(Problem statement)
Below are the records; retype each one exactly.

(Extracted data)
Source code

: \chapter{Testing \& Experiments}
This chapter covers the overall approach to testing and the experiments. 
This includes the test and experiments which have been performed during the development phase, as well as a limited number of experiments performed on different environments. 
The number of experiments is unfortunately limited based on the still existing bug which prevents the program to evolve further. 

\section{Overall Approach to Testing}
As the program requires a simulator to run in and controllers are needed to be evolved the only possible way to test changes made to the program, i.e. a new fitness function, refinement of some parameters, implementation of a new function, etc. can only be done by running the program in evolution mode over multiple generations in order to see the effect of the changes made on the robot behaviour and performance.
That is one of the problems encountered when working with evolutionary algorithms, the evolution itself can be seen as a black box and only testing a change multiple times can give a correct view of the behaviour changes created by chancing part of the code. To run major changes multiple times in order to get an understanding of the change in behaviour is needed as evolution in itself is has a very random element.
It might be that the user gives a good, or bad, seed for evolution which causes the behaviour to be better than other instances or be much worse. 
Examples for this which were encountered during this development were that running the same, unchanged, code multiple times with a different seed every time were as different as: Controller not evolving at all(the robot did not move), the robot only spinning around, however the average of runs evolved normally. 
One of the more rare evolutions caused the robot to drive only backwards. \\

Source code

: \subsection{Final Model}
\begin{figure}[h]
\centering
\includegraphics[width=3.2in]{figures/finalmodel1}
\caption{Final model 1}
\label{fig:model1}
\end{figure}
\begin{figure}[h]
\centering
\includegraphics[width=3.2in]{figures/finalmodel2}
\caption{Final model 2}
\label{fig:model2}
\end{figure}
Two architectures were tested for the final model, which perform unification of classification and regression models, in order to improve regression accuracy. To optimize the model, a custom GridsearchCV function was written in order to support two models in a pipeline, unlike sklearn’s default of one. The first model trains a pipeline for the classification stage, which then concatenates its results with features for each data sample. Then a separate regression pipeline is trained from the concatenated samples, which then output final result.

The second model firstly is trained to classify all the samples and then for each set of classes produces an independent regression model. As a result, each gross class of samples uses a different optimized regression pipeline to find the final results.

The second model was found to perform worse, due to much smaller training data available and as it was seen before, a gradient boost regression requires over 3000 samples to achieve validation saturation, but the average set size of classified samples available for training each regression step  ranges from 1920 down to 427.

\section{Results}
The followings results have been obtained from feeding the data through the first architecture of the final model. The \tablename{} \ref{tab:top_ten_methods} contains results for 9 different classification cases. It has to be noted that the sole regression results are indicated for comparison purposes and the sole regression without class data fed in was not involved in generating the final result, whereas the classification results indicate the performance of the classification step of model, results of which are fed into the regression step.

(Response)
Source code

: \chapter{Testing \& Experiments}
This chapter covers the overall approach to testing and the experiments. 
This includes the test and experiments which have been performed during the development phase, as well as a limited number of experiments performed on different environments. 
The number of experiments is unfortunately limited based on the still existing bug which prevents the program to evolve further. 

\section{Overall Approach to Testing}
As the program requires a simulator to run in and controllers are needed to be evolved the only possible way to test changes made to the program, i.e. a new fitness function, refinement of some parameters, implementation of a new function, etc. can only be done by running the program in evolution mode over multiple generations in order to see the effect of the changes made on the robot behaviour and performance.
That is one of the problems encountered when working with evolutionary algorithms, the evolution itself can be seen as a black box and only testing a change multiple times can give a correct view of the behaviour changes created by chancing part of the code. To run major changes multiple times in order to get an understanding of the change in behaviour is needed as evolution in itself is has a very random element.
It might be that the user gives a good, or bad, seed for evolution which causes the behaviour to be better than other instances or be much worse. 
Examples for this which were encountered during this development were that running the same, unchanged, code multiple times with a different seed every time were as different as: Controller not evolving at all(the robot did not move), the robot only spinning around, however the average of runs evolved normally. 
One of the more rare evolutions caused the robot to drive only backwards. \\

Source code

: \subsection{Final Model}
\begin{figure}[h]
\centering
\includegraphics[width=3.2in]{figures/finalmodel1}
\caption{Final model 1}
\label{fig:model1}
\end{figure}
\begin{figure}[h]
\centering
\includegraphics[width=3.2in]{figures/finalmodel2}
\caption{Final model 2}
\label{fig:model2}
\end{figure}
Two architectures were tested for the final model, which perform unification of classification and regression models, in order to improve regression accuracy. To optimize the model, a custom GridsearchCV function was written in order to support two models in a pipeline, unlike sklearn’s default of one. The first model trains a pipeline for the classification stage, which then concatenates its results with features for each data sample. Then a separate regression pipeline is trained from the concatenated samples, which then output final result.

The second model firstly is trained to classify all the samples and then for each set of classes produces an independent regression model. As a result, each gross class of samples uses a different optimized regression pipeline to find the final results.

The second model was found to perform worse, due to much smaller training data available and as it was seen before, a gradient boost regression requires over 3000 samples to achieve validation saturation, but the average set size of classified samples available for training each regression step  ranges from 1920 down to 427.

\section{Results}
The followings results have been obtained from feeding the data through the first architecture of the final model. The \tablename{} \ref{tab:top_ten_methods} contains results for 9 different classification cases. It has to be noted that the sole regression results are indicated for comparison purposes and the sole regression without class data fed in was not involved in generating the final result, whereas the classification results indicate the performance of the classification step of model, results of which are fed into the regression step.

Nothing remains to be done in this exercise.